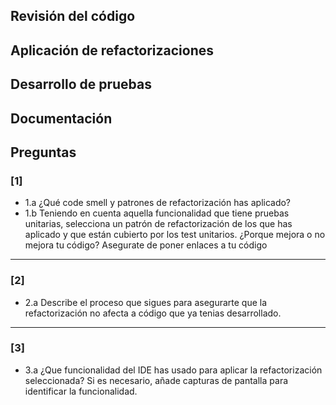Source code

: ## Revisión del código



## Aplicación de refactorizaciones




## Desarrollo de pruebas



## Documentación









## Preguntas
### [1]
- 1.a ¿Qué code smell y patrones de refactorización has aplicado?
- 1.b Teniendo en cuenta aquella funcionalidad que tiene pruebas unitarias, selecciona un patrón de refactorización de los que has aplicado y que están cubierto por los test unitarios. ¿Porque mejora o no mejora tu código? Asegurate de poner enlaces a tu código

---

### [2]
- 2.a Describe el proceso que sigues para asegurarte que la refactorización no afecta a código que ya tenias desarrollado.

---

### [3]
- 3.a ¿Que funcionalidad del IDE has usado para aplicar la refactorización seleccionada? Si es necesario, añade capturas de pantalla para identificar la funcionalidad.
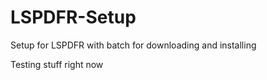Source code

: # LSPDFR-Setup

Setup for LSPDFR with batch for downloading and installing 

Testing stuff right now
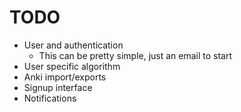 # TODO
* User and authentication
    - This can be pretty simple, just an email to start
* User specific algorithm
* Anki import/exports
* Signup interface
* Notifications
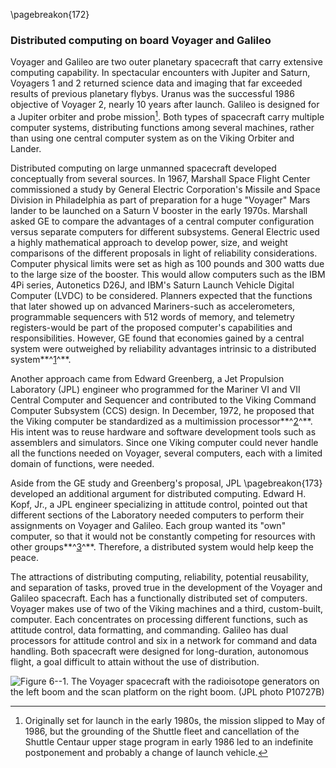 \pagebreakon{172}

### Distributed computing on board Voyager and Galileo

Voyager and Galileo are two outer planetary spacecraft that
carry extensive computing capability. In spectacular encounters with
Jupiter and Saturn, Voyagers 1 and 2 returned science data and imaging
that far exceeded results of previous planetary flybys. Uranus was the
successful 1986 objective of Voyager 2, nearly 10 years after launch.
Galileo is designed for a Jupiter orbiter and probe
mission[^6-1a]. Both types of spacecraft carry multiple
computer systems, distributing functions among several machines, rather
than using one central computer system as on the Viking Orbiter and
Lander.

Distributed computing on large unmanned spacecraft developed
conceptually from several sources. In 1967, Marshall Space Flight Center
commissioned a study by General Electric Corporation's Missile and Space
Division in Philadelphia as part of preparation for a huge "Voyager"
Mars lander to be launched on a Saturn V booster in the early 1970s.
Marshall asked GE to compare the advantages of a central computer
configuration versus separate computers for different subsystems.
General Electric used a highly mathematical approach to develop power,
size, and weight comparisons of the different proposals in light of
reliability considerations. Computer physical limits were set as high as
100 pounds and 300 watts due to the large size of the booster. This
would allow computers such as the IBM 4Pi series, Autonetics D26J, and
IBM's Saturn Launch Vehicle Digital Computer (LVDC) to be considered.
Planners expected that the functions that later showed up on advanced
Mariners-such as accelerometers, programmable sequencers with 512 words
of memory, and telemetry registers-would be part of the proposed
computer's capabilities and responsibilities. However, GE found that
economies gained by a central system were outweighed by reliability
advantages intrinsic to a distributed system**^[1](Source6.html)^**.

Another approach came from Edward Greenberg, a Jet Propulsion Laboratory
(JPL) engineer who programmed for the Mariner VI and VII Central
Computer and Sequencer and contributed to the Viking Command Computer
Subsystem (CCS) design. In December, 1972, he proposed that the Viking
computer be standardized as a multimission
processor**^[2](Source6.html)^**. His intent was to reuse hardware and
software development tools such as assemblers and simulators. Since one
Viking computer could never handle all the functions needed on Voyager,
several computers, each with a limited domain of functions, were needed.

Aside from the GE study and Greenberg's proposal, JPL
\pagebreakon{173} developed an additional argument for distributed computing.
Edward H. Kopf, Jr., a JPL engineer specializing in attitude control,
pointed out that different sections of the Laboratory needed computers
to perform their assignments on Voyager and Galileo. Each group wanted
its "own" computer, so that it would not be constantly competing for
resources with other groups**^[3](Source6.html)^**. Therefore, a
distributed system would help keep the peace.

The attractions of distributing computing, reliability, potential
reusability, and separation of tasks, proved true in the development of
the Voyager and Galileo spacecraft. Each has a functionally distributed
set of computers. Voyager makes use of two of the Viking machines and a
third, custom-built, computer. Each concentrates on processing different
functions, such as attitude control, data formatting, and commanding.
Galileo has dual processors for attitude control and six in a network
for command and data handling. Both spacecraft were designed for
long-duration, autonomous flight, a goal difficult to attain without the
use of distribution.

![**Figure 6--1**. The Voyager spacecraft with the radioisotope generators on
the left boom and the scan platform on the right boom. (JPL photo
P10727B)](images/p173.jpg)

[^6-1a]: Originally set for launch in the early 1980s, the
mission slipped to May of 1986, but the grounding of the Shuttle fleet
and cancellation of the Shuttle Centaur upper stage program in early
1986 led to an indefinite postponement and probably a change of launch
vehicle.
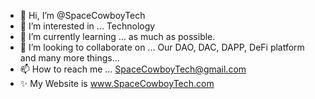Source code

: - 👋 Hi, I’m @SpaceCowboyTech
- 👀 I’m interested in ... Technology
- 🌱 I’m currently learning ... as much as possible.
- 💞️ I’m looking to collaborate on ... Our DAO, DAC, DAPP, DeFi platform and many more things...
- 📫 How to reach me ... SpaceCowboyTech@gmail.com
- ✨ My Website is www.SpaceCowboyTech.com
<!---
SpaceCowboyTech/SpaceCowboyTech is a ✨ special ✨ repository because its `README.md` (this file) appears on your GitHub profile.
You can click the Preview link to take a look at your changes.
--->
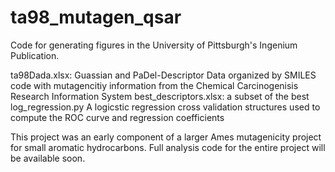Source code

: # ta98_mutagen_qsar

Code for generating figures in the University of Pittsburgh's Ingenium Publication. 

ta98Dada.xlsx: Guassian and PaDel-Descriptor Data organized by SMILES code with mutagencitiy information from the Chemical Carcinogenisis Research Information System
best_descriptors.xlsx: a subset of the best
log_regression.py A logicstic regression cross validation structures used to compute the ROC curve and regression coefficients

This project was an early component of a larger Ames mutagenicity project for small aromatic hydrocarbons. Full analysis code for the entire project will be available soon.
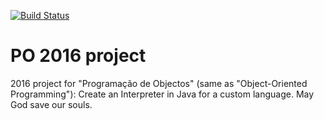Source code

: <!-- Priority badges -->
[![Build Status](https://travis-ci.org/Keyaku/po-interpreter-proj2016.svg?branch=master)](https://travis-ci.org/Keyaku/po-interpreter-proj2016)

<!-- The document itself -->
# PO 2016 project

2016 project for "Programação de Objectos" (same as "Object-Oriented Programming"):
Create an Interpreter in Java for a custom language. May God save our souls.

- _WORK REQUEST_
Transcribe every entry above exactly as it stands, but skip the images.

- _SOLUTION BELOW_
Source code

: ## Revisión del código



## Aplicación de refactorizaciones




## Desarrollo de pruebas



## Documentación









## Preguntas
### [1]
- 1.a ¿Qué code smell y patrones de refactorización has aplicado?
- 1.b Teniendo en cuenta aquella funcionalidad que tiene pruebas unitarias, selecciona un patrón de refactorización de los que has aplicado y que están cubierto por los test unitarios. ¿Porque mejora o no mejora tu código? Asegurate de poner enlaces a tu código

---

### [2]
- 2.a Describe el proceso que sigues para asegurarte que la refactorización no afecta a código que ya tenias desarrollado.

---

### [3]
- 3.a ¿Que funcionalidad del IDE has usado para aplicar la refactorización seleccionada? Si es necesario, añade capturas de pantalla para identificar la funcionalidad.
Source code

: # LSPDFR-Setup

Setup for LSPDFR with batch for downloading and installing 

Testing stuff right now
 # TODO
* User and authentication
    - This can be pretty simple, just an email to start
* User specific algorithm
* Anki import/exports
* Signup interface
* Notifications
 \pagebreakon{172}

### Distributed computing on board Voyager and Galileo

Voyager and Galileo are two outer planetary spacecraft that
carry extensive computing capability. In spectacular encounters with
Jupiter and Saturn, Voyagers 1 and 2 returned science data and imaging
that far exceeded results of previous planetary flybys. Uranus was the
successful 1986 objective of Voyager 2, nearly 10 years after launch.
Galileo is designed for a Jupiter orbiter and probe
mission[^6-1a]. Both types of spacecraft carry multiple
computer systems, distributing functions among several machines, rather
than using one central computer system as on the Viking Orbiter and
Lander.

Distributed computing on large unmanned spacecraft developed
conceptually from several sources. In 1967, Marshall Space Flight Center
commissioned a study by General Electric Corporation's Missile and Space
Division in Philadelphia as part of preparation for a huge "Voyager"
Mars lander to be launched on a Saturn V booster in the early 1970s.
Marshall asked GE to compare the advantages of a central computer
configuration versus separate computers for different subsystems.
General Electric used a highly mathematical approach to develop power,
size, and weight comparisons of the different proposals in light of
reliability considerations. Computer physical limits were set as high as
100 pounds and 300 watts due to the large size of the booster. This
would allow computers such as the IBM 4Pi series, Autonetics D26J, and
IBM's Saturn Launch Vehicle Digital Computer (LVDC) to be considered.
Planners expected that the functions that later showed up on advanced
Mariners-such as accelerometers, programmable sequencers with 512 words
of memory, and telemetry registers-would be part of the proposed
computer's capabilities and responsibilities. However, GE found that
economies gained by a central system were outweighed by reliability
advantages intrinsic to a distributed system**^[1](Source6.html)^**.

Another approach came from Edward Greenberg, a Jet Propulsion Laboratory
(JPL) engineer who programmed for the Mariner VI and VII Central
Computer and Sequencer and contributed to the Viking Command Computer
Subsystem (CCS) design. In December, 1972, he proposed that the Viking
computer be standardized as a multimission
processor**^[2](Source6.html)^**. His intent was to reuse hardware and
software development tools such as assemblers and simulators. Since one
Viking computer could never handle all the functions needed on Voyager,
several computers, each with a limited domain of functions, were needed.

Aside from the GE study and Greenberg's proposal, JPL
\pagebreakon{173} developed an additional argument for distributed computing.
Edward H. Kopf, Jr., a JPL engineer specializing in attitude control,
pointed out that different sections of the Laboratory needed computers
to perform their assignments on Voyager and Galileo. Each group wanted
its "own" computer, so that it would not be constantly competing for
resources with other groups**^[3](Source6.html)^**. Therefore, a
distributed system would help keep the peace.

The attractions of distributing computing, reliability, potential
reusability, and separation of tasks, proved true in the development of
the Voyager and Galileo spacecraft. Each has a functionally distributed
set of computers. Voyager makes use of two of the Viking machines and a
third, custom-built, computer. Each concentrates on processing different
functions, such as attitude control, data formatting, and commanding.
Galileo has dual processors for attitude control and six in a network
for command and data handling. Both spacecraft were designed for
long-duration, autonomous flight, a goal difficult to attain without the
use of distribution.

![**Figure 6--1**. The Voyager spacecraft with the radioisotope generators on
the left boom and the scan platform on the right boom. (JPL photo
P10727B)](images/p173.jpg)

[^6-1a]: Originally set for launch in the early 1980s, the
mission slipped to May of 1986, but the grounding of the Shuttle fleet
and cancellation of the Shuttle Centaur upper stage program in early
1986 led to an indefinite postponement and probably a change of launch
vehicle.
Source code

: - 👋 Hi, I’m @SpaceCowboyTech
- 👀 I’m interested in ... Technology
- 🌱 I’m currently learning ... as much as possible.
- 💞️ I’m looking to collaborate on ... Our DAO, DAC, DAPP, DeFi platform and many more things...
- 📫 How to reach me ... SpaceCowboyTech@gmail.com
- ✨ My Website is www.SpaceCowboyTech.com
<!---
SpaceCowboyTech/SpaceCowboyTech is a ✨ special ✨ repository because its `README.md` (this file) appears on your GitHub profile.
You can click the Preview link to take a look at your changes.
--->
Source code

: # ta98_mutagen_qsar

Code for generating figures in the University of Pittsburgh's Ingenium Publication. 

ta98Dada.xlsx: Guassian and PaDel-Descriptor Data organized by SMILES code with mutagencitiy information from the Chemical Carcinogenisis Research Information System
best_descriptors.xlsx: a subset of the best
log_regression.py A logicstic regression cross validation structures used to compute the ROC curve and regression coefficients

This project was an early component of a larger Ames mutagenicity project for small aromatic hydrocarbons. Full analysis code for the entire project will be available soon.
Source code

: <!-- Priority badges -->
[![Build Status](https://travis-ci.org/Keyaku/po-interpreter-proj2016.svg?branch=master)](https://travis-ci.org/Keyaku/po-interpreter-proj2016)

<!-- The document itself -->
# PO 2016 project

2016 project for "Programação de Objectos" (same as "Object-Oriented Programming"):
Create an Interpreter in Java for a custom language. May God save our souls.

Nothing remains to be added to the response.